*** PROVIDED RECORDS ***
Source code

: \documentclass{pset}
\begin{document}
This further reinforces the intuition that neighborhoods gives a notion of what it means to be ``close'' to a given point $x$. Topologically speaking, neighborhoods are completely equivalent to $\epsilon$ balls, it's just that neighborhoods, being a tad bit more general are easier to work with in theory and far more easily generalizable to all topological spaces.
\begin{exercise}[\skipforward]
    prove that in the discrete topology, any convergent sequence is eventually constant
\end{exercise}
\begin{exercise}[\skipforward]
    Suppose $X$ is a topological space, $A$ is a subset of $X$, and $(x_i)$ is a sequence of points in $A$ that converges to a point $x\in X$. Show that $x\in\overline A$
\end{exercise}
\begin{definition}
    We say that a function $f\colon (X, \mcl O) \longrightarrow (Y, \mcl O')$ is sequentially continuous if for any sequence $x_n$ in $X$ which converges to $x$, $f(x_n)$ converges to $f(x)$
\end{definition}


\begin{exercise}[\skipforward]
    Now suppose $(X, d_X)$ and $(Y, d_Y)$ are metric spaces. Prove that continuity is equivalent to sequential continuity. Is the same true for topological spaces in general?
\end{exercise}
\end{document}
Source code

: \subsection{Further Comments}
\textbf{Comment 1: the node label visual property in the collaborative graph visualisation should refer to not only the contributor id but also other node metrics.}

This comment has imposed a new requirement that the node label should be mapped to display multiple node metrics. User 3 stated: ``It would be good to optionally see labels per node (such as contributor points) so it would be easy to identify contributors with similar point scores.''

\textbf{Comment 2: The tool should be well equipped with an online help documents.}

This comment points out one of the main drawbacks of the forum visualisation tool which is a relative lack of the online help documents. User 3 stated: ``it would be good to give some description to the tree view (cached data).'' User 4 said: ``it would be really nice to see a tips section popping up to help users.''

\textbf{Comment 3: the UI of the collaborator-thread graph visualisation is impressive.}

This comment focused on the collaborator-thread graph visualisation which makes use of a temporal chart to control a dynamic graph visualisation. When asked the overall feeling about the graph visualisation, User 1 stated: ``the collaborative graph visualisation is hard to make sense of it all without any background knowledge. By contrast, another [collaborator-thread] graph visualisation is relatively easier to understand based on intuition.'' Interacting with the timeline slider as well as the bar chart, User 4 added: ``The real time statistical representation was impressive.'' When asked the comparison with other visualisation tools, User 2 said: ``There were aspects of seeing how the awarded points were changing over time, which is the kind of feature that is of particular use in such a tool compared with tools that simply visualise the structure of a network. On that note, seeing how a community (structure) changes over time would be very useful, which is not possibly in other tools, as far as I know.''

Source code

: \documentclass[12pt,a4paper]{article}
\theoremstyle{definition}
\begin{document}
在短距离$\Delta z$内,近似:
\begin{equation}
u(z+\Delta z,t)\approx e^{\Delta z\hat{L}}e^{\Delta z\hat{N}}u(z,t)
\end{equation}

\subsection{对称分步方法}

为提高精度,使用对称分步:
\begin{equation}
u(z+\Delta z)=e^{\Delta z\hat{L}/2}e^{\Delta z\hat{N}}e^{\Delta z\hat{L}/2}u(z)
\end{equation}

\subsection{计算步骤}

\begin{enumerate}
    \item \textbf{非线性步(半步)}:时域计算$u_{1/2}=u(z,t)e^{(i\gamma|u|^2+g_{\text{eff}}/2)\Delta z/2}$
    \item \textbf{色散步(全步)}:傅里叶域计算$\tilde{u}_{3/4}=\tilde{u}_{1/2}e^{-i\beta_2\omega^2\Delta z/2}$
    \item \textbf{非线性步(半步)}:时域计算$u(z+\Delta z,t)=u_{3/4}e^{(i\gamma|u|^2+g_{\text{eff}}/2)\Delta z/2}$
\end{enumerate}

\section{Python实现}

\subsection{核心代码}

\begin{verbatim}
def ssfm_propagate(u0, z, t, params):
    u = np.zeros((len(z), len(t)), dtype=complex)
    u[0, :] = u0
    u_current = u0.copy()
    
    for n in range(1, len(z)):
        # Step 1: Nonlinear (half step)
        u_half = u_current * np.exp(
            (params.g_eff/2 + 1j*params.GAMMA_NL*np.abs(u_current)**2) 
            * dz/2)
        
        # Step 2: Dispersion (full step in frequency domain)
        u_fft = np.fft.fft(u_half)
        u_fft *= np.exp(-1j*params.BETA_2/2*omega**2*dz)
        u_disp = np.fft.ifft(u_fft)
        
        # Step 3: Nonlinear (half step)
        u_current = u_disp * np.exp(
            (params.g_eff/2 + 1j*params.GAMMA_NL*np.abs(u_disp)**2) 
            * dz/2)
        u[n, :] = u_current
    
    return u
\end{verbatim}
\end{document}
*** End of PROVIDED RECORDS ***
**THE PROBLEM**
An exact copy of every entry above is the expected answer.

**ANSWER SECTION**
Source code

: \documentclass{pset}
\begin{document}
This further reinforces the intuition that neighborhoods gives a notion of what it means to be ``close'' to a given point $x$. Topologically speaking, neighborhoods are completely equivalent to $\epsilon$ balls, it's just that neighborhoods, being a tad bit more general are easier to work with in theory and far more easily generalizable to all topological spaces.
\begin{exercise}[\skipforward]
    prove that in the discrete topology, any convergent sequence is eventually constant
\end{exercise}
\begin{exercise}[\skipforward]
    Suppose $X$ is a topological space, $A$ is a subset of $X$, and $(x_i)$ is a sequence of points in $A$ that converges to a point $x\in X$. Show that $x\in\overline A$
\end{exercise}
\begin{definition}
    We say that a function $f\colon (X, \mcl O) \longrightarrow (Y, \mcl O')$ is sequentially continuous if for any sequence $x_n$ in $X$ which converges to $x$, $f(x_n)$ converges to $f(x)$
\end{definition}


\begin{exercise}[\skipforward]
    Now suppose $(X, d_X)$ and $(Y, d_Y)$ are metric spaces. Prove that continuity is equivalent to sequential continuity. Is the same true for topological spaces in general?
\end{exercise}
\end{document}
Source code

: \subsection{Further Comments}
\textbf{Comment 1: the node label visual property in the collaborative graph visualisation should refer to not only the contributor id but also other node metrics.}

This comment has imposed a new requirement that the node label should be mapped to display multiple node metrics. User 3 stated: ``It would be good to optionally see labels per node (such as contributor points) so it would be easy to identify contributors with similar point scores.''

\textbf{Comment 2: The tool should be well equipped with an online help documents.}

This comment points out one of the main drawbacks of the forum visualisation tool which is a relative lack of the online help documents. User 3 stated: ``it would be good to give some description to the tree view (cached data).'' User 4 said: ``it would be really nice to see a tips section popping up to help users.''

\textbf{Comment 3: the UI of the collaborator-thread graph visualisation is impressive.}

This comment focused on the collaborator-thread graph visualisation which makes use of a temporal chart to control a dynamic graph visualisation. When asked the overall feeling about the graph visualisation, User 1 stated: ``the collaborative graph visualisation is hard to make sense of it all without any background knowledge. By contrast, another [collaborator-thread] graph visualisation is relatively easier to understand based on intuition.'' Interacting with the timeline slider as well as the bar chart, User 4 added: ``The real time statistical representation was impressive.'' When asked the comparison with other visualisation tools, User 2 said: ``There were aspects of seeing how the awarded points were changing over time, which is the kind of feature that is of particular use in such a tool compared with tools that simply visualise the structure of a network. On that note, seeing how a community (structure) changes over time would be very useful, which is not possibly in other tools, as far as I know.''

Source code

: \documentclass[12pt,a4paper]{article}
\theoremstyle{definition}
\begin{document}
在短距离$\Delta z$内,近似:
\begin{equation}
u(z+\Delta z,t)\approx e^{\Delta z\hat{L}}e^{\Delta z\hat{N}}u(z,t)
\end{equation}

\subsection{对称分步方法}

为提高精度,使用对称分步:
\begin{equation}
u(z+\Delta z)=e^{\Delta z\hat{L}/2}e^{\Delta z\hat{N}}e^{\Delta z\hat{L}/2}u(z)
\end{equation}

\subsection{计算步骤}

\begin{enumerate}
    \item \textbf{非线性步(半步)}:时域计算$u_{1/2}=u(z,t)e^{(i\gamma|u|^2+g_{\text{eff}}/2)\Delta z/2}$
    \item \textbf{色散步(全步)}:傅里叶域计算$\tilde{u}_{3/4}=\tilde{u}_{1/2}e^{-i\beta_2\omega^2\Delta z/2}$
    \item \textbf{非线性步(半步)}:时域计算$u(z+\Delta z,t)=u_{3/4}e^{(i\gamma|u|^2+g_{\text{eff}}/2)\Delta z/2}$
\end{enumerate}

\section{Python实现}

\subsection{核心代码}

\begin{verbatim}
def ssfm_propagate(u0, z, t, params):
    u = np.zeros((len(z), len(t)), dtype=complex)
    u[0, :] = u0
    u_current = u0.copy()
    
    for n in range(1, len(z)):
        # Step 1: Nonlinear (half step)
        u_half = u_current * np.exp(
            (params.g_eff/2 + 1j*params.GAMMA_NL*np.abs(u_current)**2) 
            * dz/2)
        
        # Step 2: Dispersion (full step in frequency domain)
        u_fft = np.fft.fft(u_half)
        u_fft *= np.exp(-1j*params.BETA_2/2*omega**2*dz)
        u_disp = np.fft.ifft(u_fft)
        
        # Step 3: Nonlinear (half step)
        u_current = u_disp * np.exp(
            (params.g_eff/2 + 1j*params.GAMMA_NL*np.abs(u_disp)**2) 
            * dz/2)
        u[n, :] = u_current
    
    return u
\end{verbatim}
\end{document}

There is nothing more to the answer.